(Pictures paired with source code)
------------

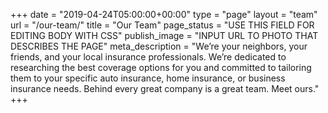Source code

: +++
date = "2019-04-24T05:00:00+00:00"
type = "page"
layout = "team"
url = "/our-team/"
title = "Our Team"
page_status = "USE THIS FIELD FOR EDITING BODY WITH CSS"
publish_image = "INPUT URL TO PHOTO THAT DESCRIBES THE PAGE"
meta_description = "We’re your neighbors, your friends, and your local insurance professionals. We’re dedicated to researching the best coverage options for you and committed to tailoring them to your specific auto insurance, home insurance, or business insurance needs. Behind every great company is a great team. Meet ours."
+++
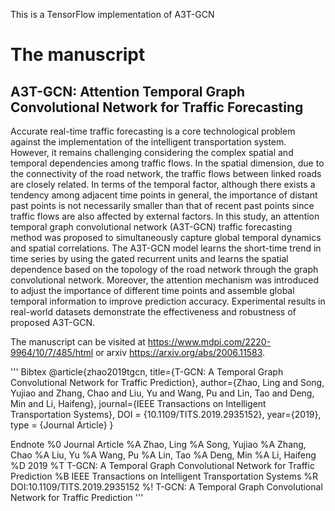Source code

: This is a TensorFlow implementation of A3T-GCN
# The manuscript
## A3T-GCN: Attention Temporal Graph Convolutional Network for Traffic Forecasting

Accurate real-time traffic forecasting is a core technological problem against the implementation of the intelligent transportation system. However, it remains challenging considering the complex spatial and temporal dependencies among traffic flows. In the spatial dimension, due to the connectivity of the road network, the traffic flows between linked roads are closely related. In terms of the temporal factor, although there exists a tendency among adjacent time points in general, the importance of distant past points is not necessarily smaller than that of recent past points since traffic flows are also affected by external factors. In this study, an attention temporal graph convolutional network (A3T-GCN) traffic forecasting method was proposed to simultaneously capture global temporal dynamics and spatial correlations. The A3T-GCN model learns the short-time trend in time series by using the gated recurrent units and learns the spatial dependence based on the topology of the road network through the graph convolutional network. Moreover, the attention mechanism was introduced to adjust the importance of different time points and assemble global temporal information to improve prediction accuracy. Experimental results in real-world datasets demonstrate the effectiveness and robustness of proposed A3T-GCN. 

The manuscript can be visited at https://www.mdpi.com/2220-9964/10/7/485/html or arxiv https://arxiv.org/abs/2006.11583.

'''
Bibtex
@article{zhao2019tgcn,
    title={T-GCN: A Temporal Graph Convolutional Network for Traffic Prediction},
    author={Zhao, Ling and Song, Yujiao and Zhang, Chao and Liu, Yu and Wang, Pu and Lin, Tao and Deng, Min and Li, Haifeng},
    journal={IEEE Transactions on Intelligent Transportation Systems},
    DOI = {10.1109/TITS.2019.2935152},
    year={2019},
    type = {Journal Article}
}

Endnote
%0 Journal Article
%A Zhao, Ling
%A Song, Yujiao
%A Zhang, Chao
%A Liu, Yu
%A Wang, Pu
%A Lin, Tao
%A Deng, Min
%A Li, Haifeng
%D 2019
%T T-GCN: A Temporal Graph Convolutional Network for Traffic Prediction
%B IEEE Transactions on Intelligent Transportation Systems
%R DOI:10.1109/TITS.2019.2935152
%! T-GCN: A Temporal Graph Convolutional Network for Traffic Prediction
'''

------------

▶ _PROBLEM REQUIREMENTS_: Would you copy every line of the entries that includes the word "Transactions"?

▶ _EXERCISE RESPONSE_:
    journal={IEEE Transactions on Intelligent Transportation Systems},
%B IEEE Transactions on Intelligent Transportation Systems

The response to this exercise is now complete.